━━━━━ Exercise data ━━━━━
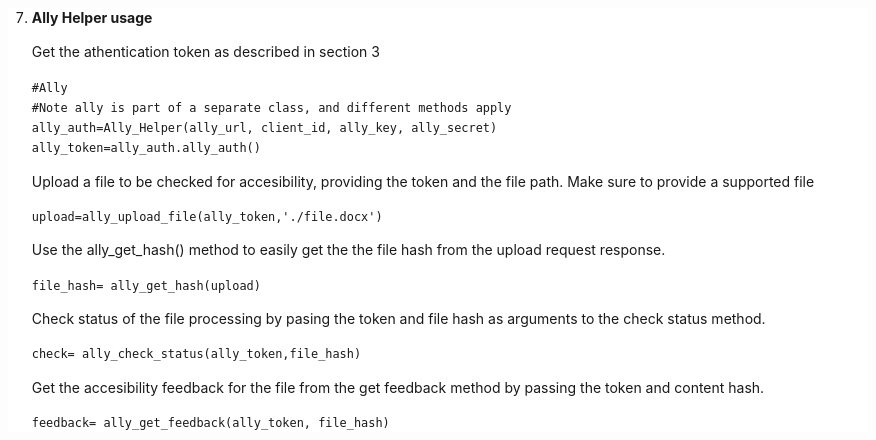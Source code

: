 7. **Ally Helper usage**

    Get the athentication token as described in section 3
    ```
    #Ally
    #Note ally is part of a separate class, and different methods apply
    ally_auth=Ally_Helper(ally_url, client_id, ally_key, ally_secret)
    ally_token=ally_auth.ally_auth()
    ```
    Upload a file to be checked for accesibility, providing the token and the file path. Make sure to provide a supported file
    ```
    upload=ally_upload_file(ally_token,'./file.docx')
    ```
    Use the ally_get_hash() method to easily get the the file hash from the upload request response.
    ```
    file_hash= ally_get_hash(upload)
    ```
    Check status of the file processing by pasing the token and file hash as arguments to the check status method.
    ```
    check= ally_check_status(ally_token,file_hash)
    ```
    Get the accesibility feedback for the file from the get feedback method by passing the token and content hash. 
    ```
    feedback= ally_get_feedback(ally_token, file_hash)
    ```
━━━━━
■ Task to carry out ■
Copy out the lines of the data where the word "feedback" can be found.

■ Written answer ■
    Get the accesibility feedback for the file from the get feedback method by passing the token and content hash. 
    feedback= ally_get_feedback(ally_token, file_hash)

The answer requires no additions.